[Extracted data entries]
- Opening Delimiter -
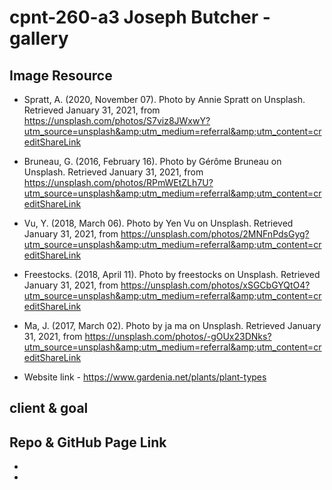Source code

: # cpnt-260-a3 Joseph Butcher - gallery



## Image Resource

- Spratt, A. (2020, November 07). Photo by Annie Spratt on Unsplash. Retrieved January 31, 2021, from https://unsplash.com/photos/S7viz8JWxwY?utm_source=unsplash&amp;utm_medium=referral&amp;utm_content=creditShareLink

- Bruneau, G. (2016, February 16). Photo by Gérôme Bruneau on Unsplash. Retrieved January 31, 2021, from https://unsplash.com/photos/RPmWEtZLh7U?utm_source=unsplash&amp;utm_medium=referral&amp;utm_content=creditShareLink

- Vu, Y. (2018, March 06). Photo by Yen Vu on Unsplash. Retrieved January 31, 2021, from https://unsplash.com/photos/2MNFnPdsGyg?utm_source=unsplash&amp;utm_medium=referral&amp;utm_content=creditShareLink

- Freestocks. (2018, April 11). Photo by freestocks on Unsplash. Retrieved January 31, 2021, from https://unsplash.com/photos/xSGCbGYQtO4?utm_source=unsplash&amp;utm_medium=referral&amp;utm_content=creditShareLink

- Ma, J. (2017, March 02). Photo by ja ma on Unsplash. Retrieved January 31, 2021, from https://unsplash.com/photos/-gOUx23DNks?utm_source=unsplash&amp;utm_medium=referral&amp;utm_content=creditShareLink


- Website link - https://www.gardenia.net/plants/plant-types

## client & goal 

 

## Repo & GitHub Page Link

- 

- 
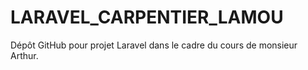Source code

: # LARAVEL_CARPENTIER_LAMOU
Dépôt GitHub pour projet Laravel dans le cadre du cours de monsieur Arthur.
- Closing Delimiter -
# Task goal:
With "Photo" as the string to match, show every line of the entries above that has it.

# Result of the exercise:
- Spratt, A. (2020, November 07). Photo by Annie Spratt on Unsplash. Retrieved January 31, 2021, from https://unsplash.com/photos/S7viz8JWxwY?utm_source=unsplash&amp;utm_medium=referral&amp;utm_content=creditShareLink
- Bruneau, G. (2016, February 16). Photo by Gérôme Bruneau on Unsplash. Retrieved January 31, 2021, from https://unsplash.com/photos/RPmWEtZLh7U?utm_source=unsplash&amp;utm_medium=referral&amp;utm_content=creditShareLink
- Vu, Y. (2018, March 06). Photo by Yen Vu on Unsplash. Retrieved January 31, 2021, from https://unsplash.com/photos/2MNFnPdsGyg?utm_source=unsplash&amp;utm_medium=referral&amp;utm_content=creditShareLink
- Freestocks. (2018, April 11). Photo by freestocks on Unsplash. Retrieved January 31, 2021, from https://unsplash.com/photos/xSGCbGYQtO4?utm_source=unsplash&amp;utm_medium=referral&amp;utm_content=creditShareLink
- Ma, J. (2017, March 02). Photo by ja ma on Unsplash. Retrieved January 31, 2021, from https://unsplash.com/photos/-gOUx23DNks?utm_source=unsplash&amp;utm_medium=referral&amp;utm_content=creditShareLink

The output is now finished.